On October 31, the three main Chinese mobile carriers debuted 5G phone services, a milestone in the country’s push to become a global technology power. The operators had planned to start the networks in 2020, but accelerated the roll out just as the US dug in on a boycott of China-based 5G equipment supplier Huawei.
10 million 5G customers have preregistered for 5G networks run by the three carriers, according to media reports. China Unicom offers a 5G monthly tariff package of 129 yuan ($18) including 30GB of data, which does not require the users to change their SIM cards or phone numbers, media reports said. Rivals China Mobile and China Telecom also introduced their services at comparable rates.
Compared to 5G packages in other countries, the ones offered by Chinese carriers come at a much lower cost. In South Korea, for instance, the local carrier LG Uplus offers three 5G packages with 9GB for $49 per month, 150GB for $66 per month, and 250GB for $84 per month, according to the Yonhap, making the Chinese prices up to nine times as cheap.
“While some other countries launched 5G services earlier this year, China will have the largest commercial operating 5G network in the world on Friday,” Chris Lane and other analysts at Sanford C. Bernstein wrote in a note to clients Wednesday. “The scale of its network and the price of its 5G services will have a pivotal impact throughout the supply chain.”

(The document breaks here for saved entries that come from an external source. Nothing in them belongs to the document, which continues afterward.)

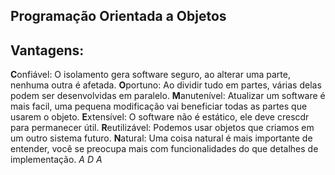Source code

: ## Programação Orientada a Objetos
##
## Vantagens:
**C**onfiável: O isolamento gera software seguro, ao alterar uma parte, nenhuma outra é afetada.
**O**portuno: Ao dividir tudo em partes, várias delas podem ser desenvolvidas em paralelo.
**M**anutenível: Atualizar um software é mais facil, uma pequena modificação vai beneficiar todas as partes que usarem o objeto.
**E**xtensível: O software não é estático, ele deve crescdr para permanecer útil.
**R**eutilizável: Podemos usar objetos que criamos em um outro sistema futuro.
**N**atural: Uma coisa natural é mais importante de entender, você se preocupa mais com funcionalidades do que detalhes de implementação.
_A_
_D_
_A_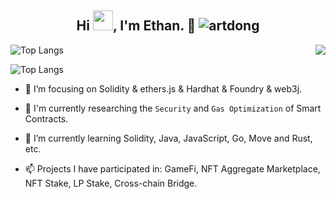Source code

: <h2 align="center">Hi <img src="https://cdn.jsdelivr.net/gh/dmego/images/img/Hi.gif" height="32" />, I'm Ethan. 👋 <img src="https://komarev.com/ghpvc/?username=EthanOK&label=Visits" alt="artdong" />
</h2>
 
<img align="right" src="https://github-readme-stats.vercel.app/api?username=EthanOK&show_icons=true&icon_color=CE1D2D&hide_title=true" />


![Top Langs](https://github-readme-stats.vercel.app/api/top-langs/?username=EthanOK&layout=compact&langs_count=6)

![Top Langs](https://github-profile-summary-cards.vercel.app/api/cards/profile-details?username=EthanOK)


- :orange_book: I’m focusing on Solidity & ethers.js & Hardhat & Foundry & web3j.


- 🔭 I'm currently researching the `Security` and `Gas Optimization` of Smart Contracts.


- 🌱 I’m currently learning Solidity, Java, JavaScript, Go, Move and Rust, etc.

- 📫 Projects I have participated in: GameFi, NFT Aggregate Marketplace, NFT Stake, LP Stake, Cross-chain Bridge.

<!--
[![Stargazers over time](https://starchart.cc/Jxpro/damai-tickets.svg) ](https://starchart.cc/Jxpro/damai-tickets)
-->

<!--
**EthanOK/EthanOk** is a ✨ _special_ ✨ repository because its `README.md` (this file) appears on your GitHub profile.

Here are some ideas to get you started:

- 🔭 I’m currently working on ...
- 🌱 I’m currently learning ...
- 👯 I’m looking to collaborate on ...
- 🤔 I’m looking for help with ...
- 💬 Ask me about ...
- 📫 How to reach me: ...
- 😄 Pronouns: ...
- ⚡ Fun fact: ...
-->


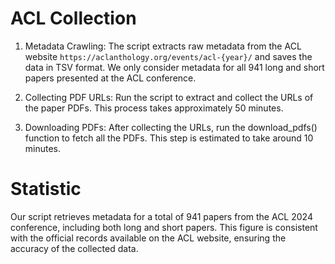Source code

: # ACL Collection

1. Metadata Crawling:
 The script extracts raw metadata from the ACL website `https://aclanthology.org/events/acl-{year}/` and saves the data in TSV format. We only consider metadata for all 941 long and short papers presented at the ACL conference.

3. Collecting PDF URLs:
Run the script to extract and collect the URLs of the paper PDFs. This process takes approximately 50 minutes.

4.  Downloading PDFs:
After collecting the URLs, run the download_pdfs() function to fetch all the PDFs. This step is estimated to take around 10 minutes.

# Statistic
Our script retrieves metadata for a total of 941 papers from the ACL 2024 conference, including both long and short papers. This figure is consistent with the official records available on the ACL website, ensuring the accuracy of the collected data.
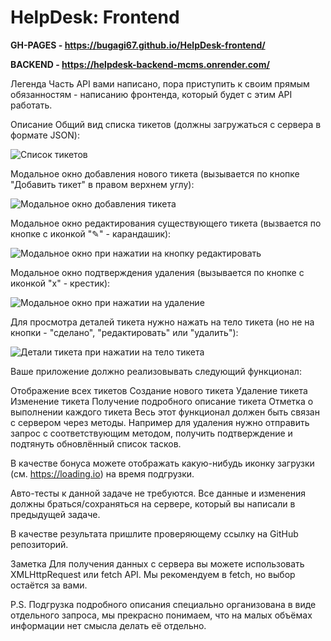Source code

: # HelpDesk: Frontend

 **GH-PAGES - https://bugagi67.github.io/HelpDesk-frontend/**

 **BACKEND - https://helpdesk-backend-mcms.onrender.com/**

Легенда
Часть API вами написано, пора приступить к своим прямым обязанностям - написанию фронтенда, который будет с этим API работать.

Описание
Общий вид списка тикетов (должны загружаться с сервера в формате JSON):

![Список тикетов](https://github.com/netology-code/ahj-homeworks/raw/video/http/pic/helpdesk.png)

Модальное окно добавления нового тикета (вызывается по кнопке "Добавить тикет" в правом верхнем углу):

![Модальное окно добавления тикета](https://github.com/netology-code/ahj-homeworks/raw/video/http/pic/helpdesk-2.png)

Модальное окно редактирования существующего тикета (вызвается по кнопке с иконкой "✎" - карандашик):

![Модальное окно при нажатии на кнопку редактировать](https://github.com/netology-code/ahj-homeworks/raw/video/http/pic/helpdesk-3.png)

Модальное окно подтверждения удаления (вызывается по кнопке с иконкой "x" - крестик):

![Модальное окно при нажатии на удаление](https://github.com/netology-code/ahj-homeworks/raw/video/http/pic/helpdesk-4.png)

Для просмотра деталей тикета нужно нажать на тело тикета (но не на кнопки - "сделано", "редактировать" или "удалить"):

![Детали тикета при нажатии на тело тикета](https://github.com/netology-code/ahj-homeworks/raw/video/http/pic/helpdesk-5.png)

Ваше приложение должно реализовывать следующий функционал:

Отображение всех тикетов
Создание нового тикета
Удаление тикета
Изменение тикета
Получение подробного описание тикета
Отметка о выполнении каждого тикета
Весь этот функционал должен быть связан с сервером через методы. Например для удаления нужно отправить запрос с соответствующим методом, получить подтверждение и подтянуть обновлённый список тасков.

В качестве бонуса можете отображать какую-нибудь иконку загрузки (см. https://loading.io) на время подгрузки.

Авто-тесты к данной задаче не требуются. Все данные и изменения должны браться/сохраняться на сервере, который вы написали в предыдущей задаче.

В качестве результата пришлите проверяющему ссылку на GitHub репозиторий.

Заметка
Для получения данных с сервера вы можете использовать XMLHttpRequest или fetch API. Мы рекомендуем в fetch, но выбор остаётся за вами.

P.S. Подгрузка подробного описания специально организована в виде отдельного запроса, мы прекрасно понимаем, что на малых объёмах информации нет смысла делать её отдельно.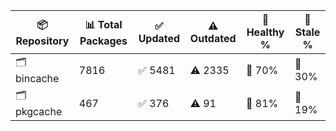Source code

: | 📦 Repository | 📊 Total Packages | ✅ Updated | ⚠️ Outdated | 💚 Healthy % | 🔴 Stale % |
|---------------|-------------------|------------|-------------|-------------|------------|
| 🗂️ bincache | 7816 | ✅ 5481 | ⚠️ 2335 | 💚 70% | 🔴 30% |
| 🗂️ pkgcache | 467 | ✅ 376 | ⚠️ 91 | 💚 81% | 🔴 19% |
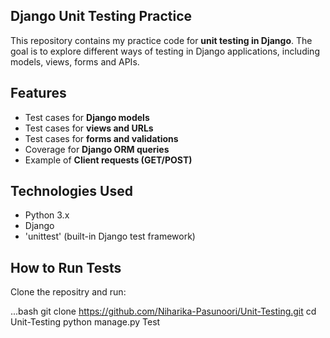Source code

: ## Django Unit Testing Practice

This repository contains my practice code for **unit testing in Django**.
The goal is to explore different ways of testing in Django applications, including models, views, forms and APIs.

## Features
- Test cases for **Django models**
- Test cases for **views and URLs**
- Test cases for **forms and validations**
- Coverage for **Django ORM queries**
- Example of **Client requests (GET/POST)**

## Technologies Used
- Python 3.x
- Django
- 'unittest' (built-in Django test framework)

## How to Run Tests
Clone the repositry and run:

...bash
git clone https://github.com/Niharika-Pasunoori/Unit-Testing.git
cd Unit-Testing
python manage.py Test
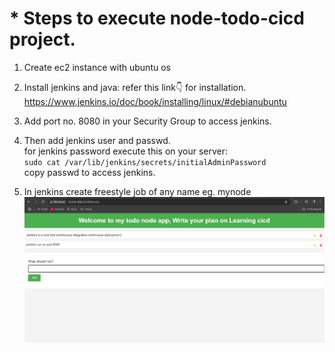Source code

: # * Steps to execute node-todo-cicd project.

1. Create ec2 instance with ubuntu os<br>
2. Install jenkins and java: refer this link👇 for installation.<br>
   https://www.jenkins.io/doc/book/installing/linux/#debianubuntu

3. Add port no. 8080 in your Security Group to access jenkins.<br>
4. Then add jenkins user and passwd.<br>
   for jenkins password execute this on your server:<br>
   `sudo cat /var/lib/jenkins/secrets/initialAdminPassword`<br>
   copy passwd to access jenkins.<br>

5. In jenkins create freestyle job of any name eg. mynode<br>
![App Screenshot](https://github.com/NikhilGharat96/project-node-todo-cicd/blob/master/Screenshot%202025-02-25%20220340.png)

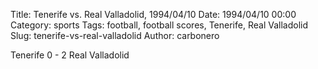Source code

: Title: Tenerife vs. Real Valladolid, 1994/04/10
Date: 1994/04/10 00:00
Category: sports
Tags: football, football scores, Tenerife, Real Valladolid
Slug: tenerife-vs-real-valladolid
Author: carbonero


Tenerife 0 - 2 Real Valladolid
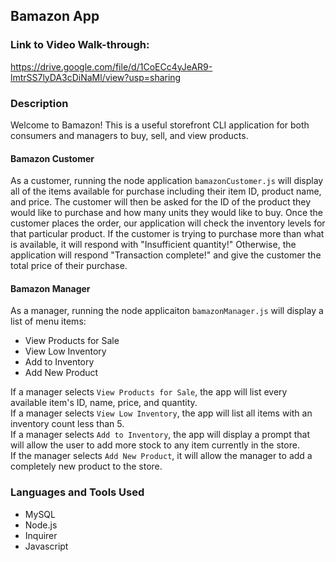 ## Bamazon App

### Link to Video Walk-through:
https://drive.google.com/file/d/1CoECc4yJeAR9-lmtrSS7lyDA3cDiNaMl/view?usp=sharing

### Description
Welcome to Bamazon! This is a useful storefront CLI application for both consumers and managers to buy, sell, and view products. 

#### Bamazon Customer
As a customer, running the node application `bamazonCustomer.js` will display all of the items available for purchase including their item ID, product name, and price. The customer will then be asked for the ID of the product they would like to purchase and how many units they would like to buy. Once the customer places the order, our application will check the inventory levels for that particular product. If the customer is trying to purchase more than what is available, it will respond with "Insufficient quantity!" Otherwise, the application will respond "Transaction complete!" and give the customer the total price of their purchase.

#### Bamazon Manager
As a manager, running the node applicaiton `bamazonManager.js` will display a list of menu items:
* View Products for Sale
* View Low Inventory
* Add to Inventory
* Add New Product

If a manager selects `View Products for Sale`, the app will list every available item's ID, name, price, and quantity. <br/> 
If a manager selects `View Low Inventory`, the app will list all items with an inventory count less than 5. <br/>
If a manager selects `Add to Inventory`, the app will display a prompt that will allow the user to add more stock to any item currently in the store. <br/>
If the manager selects `Add New Product`, it will allow the manager to add a completely new product to the store. <br/>

### Languages and Tools Used
* MySQL
* Node.js
* Inquirer
* Javascript
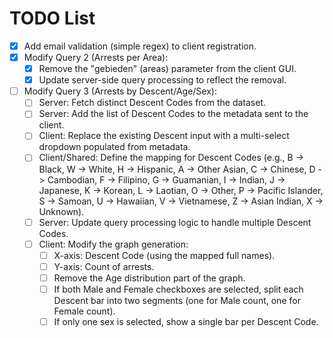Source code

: # TODO List

- [x] Add email validation (simple regex) to client registration.
- [x] Modify Query 2 (Arrests per Area):
    - [x] Remove the "gebieden" (areas) parameter from the client GUI.
    - [x] Update server-side query processing to reflect the removal.
- [ ] Modify Query 3 (Arrests by Descent/Age/Sex):
    - [ ] Server: Fetch distinct Descent Codes from the dataset.
    - [ ] Server: Add the list of Descent Codes to the metadata sent to the client.
    - [ ] Client: Replace the existing Descent input with a multi-select dropdown populated from metadata.
    - [ ] Client/Shared: Define the mapping for Descent Codes (e.g., B -> Black, W -> White, H -> Hispanic, A -> Other Asian, C -> Chinese, D -> Cambodian, F -> Filipino, G -> Guamanian, I -> Indian, J -> Japanese, K -> Korean, L -> Laotian, O -> Other, P -> Pacific Islander, S -> Samoan, U -> Hawaiian, V -> Vietnamese, Z -> Asian Indian, X -> Unknown).
    - [ ] Server: Update query processing logic to handle multiple Descent Codes.
    - [ ] Client: Modify the graph generation:
        - [ ] X-axis: Descent Code (using the mapped full names).
        - [ ] Y-axis: Count of arrests.
        - [ ] Remove the Age distribution part of the graph.
        - [ ] If both Male and Female checkboxes are selected, split each Descent bar into two segments (one for Male count, one for Female count).
        - [ ] If only one sex is selected, show a single bar per Descent Code. 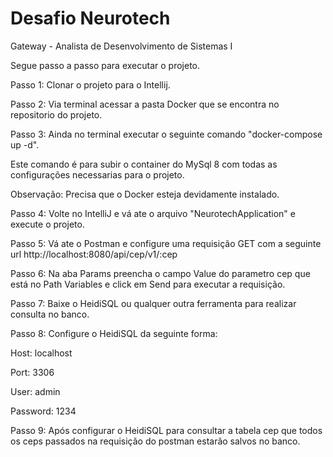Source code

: # Desafio Neurotech
Gateway - Analista de Desenvolvimento de Sistemas I


Segue passo a passo para executar o projeto.

Passo 1: Clonar o projeto para o Intellij.

Passo 2: Via terminal acessar a pasta Docker que se encontra no repositorio do projeto.

Passo 3: Ainda no terminal executar o seguinte comando "docker-compose up -d".

Este comando é para subir o container do MySql 8 com todas as configurações necessarias para o projeto.

Observação: Precisa que o Docker esteja devidamente instalado.

Passo 4: Volte no IntelliJ e vá ate o arquivo "NeurotechApplication" e execute o projeto.

Passo 5: Vá ate o Postman e configure uma requisição GET com a seguinte url http://localhost:8080/api/cep/v1/:cep

Passo 6: Na aba Params preencha o campo Value do parametro cep que está no Path Variables e click em Send para executar a requisição.

Passo 7: Baixe o HeidiSQL ou qualquer outra ferramenta para realizar consulta no banco.

Passo 8: Configure o HeidiSQL da seguinte forma:

Host: localhost

Port: 3306

User: admin

Password: 1234

Passo 9: Após configurar o HeidiSQL para consultar a tabela cep que todos os ceps passados na requisição do postman estarão salvos no banco.
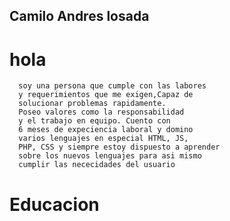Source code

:   ## Camilo Andres losada 

  # hola
      
      soy una persona que cumple con las labores 
      y requerimientos que me exigen,Capaz de 
      solucionar problemas rapidamente.
      Poseo valores como la responsabilidad
      y el trabajo en equipo. Cuento con 
      6 meses de expeciencia laboral y domino
      varios lenguajes en especial HTML, JS,
      PHP, CSS y siempre estoy dispuesto a aprender
      sobre los nuevos lenguajes para asi mismo
      cumplir las nececidades del usuario 
       
  # Educacion 

      


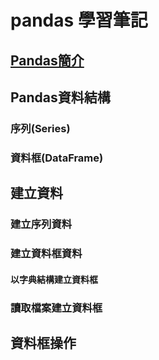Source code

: # pandas 學習筆記

## [Pandas簡介](https://github.com/jc7qx/pdnote/raw/master/README.md)
## Pandas資料結構
### 序列(Series)
### 資料框(DataFrame)
## 建立資料
### 建立序列資料
### 建立資料框資料
#### 以字典結構建立資料框
### 讀取檔案建立資料框
## 資料框操作


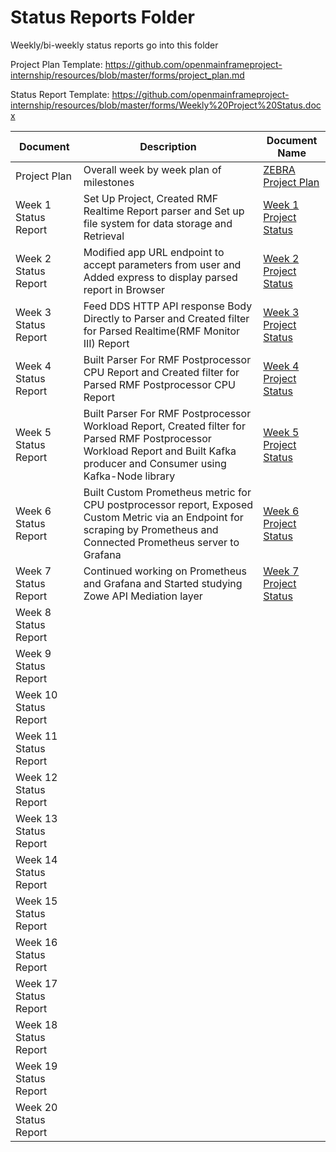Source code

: # Status Reports Folder
Weekly/bi-weekly status reports go into this folder

Project Plan Template: https://github.com/openmainframeproject-internship/resources/blob/master/forms/project_plan.md

Status Report Template: https://github.com/openmainframeproject-internship/resources/blob/master/forms/Weekly%20Project%20Status.docx

| Document | Description | Document Name |
|---|---|---|
| Project Plan | Overall week by week plan of milestones |[ZEBRA Project Plan](https://github.com/openmainframeproject-internship/Zowe-Parsing-Engine-for-SMF-or-RMF-PP-Reports/blob/master/Status%20Reports/ZEBRA%20Project%20Plan.pdf) |
| Week 1 Status Report |Set Up Project, Created RMF Realtime Report parser and Set up file system for data storage and Retrieval  | [Week 1 Project Status](https://github.com/openmainframeproject-internship/Zowe-Parsing-Engine-for-SMF-or-RMF-PP-Reports/blob/master/Status%20Reports/Week%201%20Project%20Status.docx) | 
| Week 2 Status Report | Modified app URL endpoint to accept parameters from user and Added express to display parsed report in Browser | [Week 2 Project Status](https://github.com/openmainframeproject-internship/Zowe-Parsing-Engine-for-SMF-or-RMF-PP-Reports/blob/master/Status%20Reports/Week%202%20Project%20Status.docx) |
| Week 3 Status Report | Feed DDS HTTP API response Body Directly to Parser and Created filter for Parsed Realtime(RMF Monitor III) Report | [Week 3 Project Status](https://github.com/openmainframeproject-internship/Zowe-Parsing-Engine-for-SMF-or-RMF-PP-Reports/blob/master/Status%20Reports/Week%203%20Project%20Status.docx) |
| Week 4 Status Report | Built Parser For RMF Postprocessor CPU Report and Created filter for Parsed RMF Postprocessor CPU Report | [Week 4 Project Status](https://github.com/openmainframeproject-internship/Zowe-Parsing-Engine-for-SMF-or-RMF-PP-Reports/blob/master/Status%20Reports/Week%204%20Project%20Status.docx) |
| Week 5 Status Report | Built Parser For RMF Postprocessor Workload Report, Created filter for Parsed RMF Postprocessor Workload Report and Built Kafka producer and Consumer using Kafka-Node library | [Week 5 Project Status](https://github.com/openmainframeproject-internship/Zowe-Parsing-Engine-for-SMF-or-RMF-PP-Reports/blob/master/Status%20Reports/Week%205%20Project%20Status.docx) |
| Week 6 Status Report | Built Custom Prometheus metric for CPU postprocessor report, Exposed Custom Metric via an Endpoint for scraping by Prometheus and Connected Prometheus server to Grafana | [Week 6 Project Status](https://github.com/openmainframeproject-internship/Zowe-Parsing-Engine-for-SMF-or-RMF-PP-Reports/blob/master/Status%20Reports/Week%206%20Project%20Status.docx) |
| Week 7 Status Report | Continued working on Prometheus and Grafana and Started studying Zowe API Mediation layer | [Week 7 Project Status](https://github.com/openmainframeproject-internship/Zowe-Parsing-Engine-for-SMF-or-RMF-PP-Reports/blob/master/Status%20Reports/Week%207%20Project%20Status.docx) |
| Week 8 Status Report | | |
| Week 9 Status Report | | |
| Week 10 Status Report | | |
| Week 11 Status Report | | |
| Week 12 Status Report | | |
| Week 13 Status Report | | |
| Week 14 Status Report | | |
| Week 15 Status Report | | |
| Week 16 Status Report | | |
| Week 17 Status Report | | |
| Week 18 Status Report | | |
| Week 19 Status Report | | |
| Week 20 Status Report | | |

OPPO Announces New Dual-Mode 5G Device
With 5G plans available to the public, OPPO immediately jumped on the 5G train and announced the launch of their new dual-mode 5G phone.
At present, 5G phones on the market are mainly single-mode. The IQOO Pro 5G and the Xiaomi 9 Pro 5G are both single-mode. OPPO’s new device, however, will support both standalone and non-standalone 5G modes, and is compatible with 2G, 3G, 4G and 5G networks at the same time.
Apart from the dual-mode 5G compliance, there’s no official confirmation from OPPO regarding the specifications of the upcoming phone.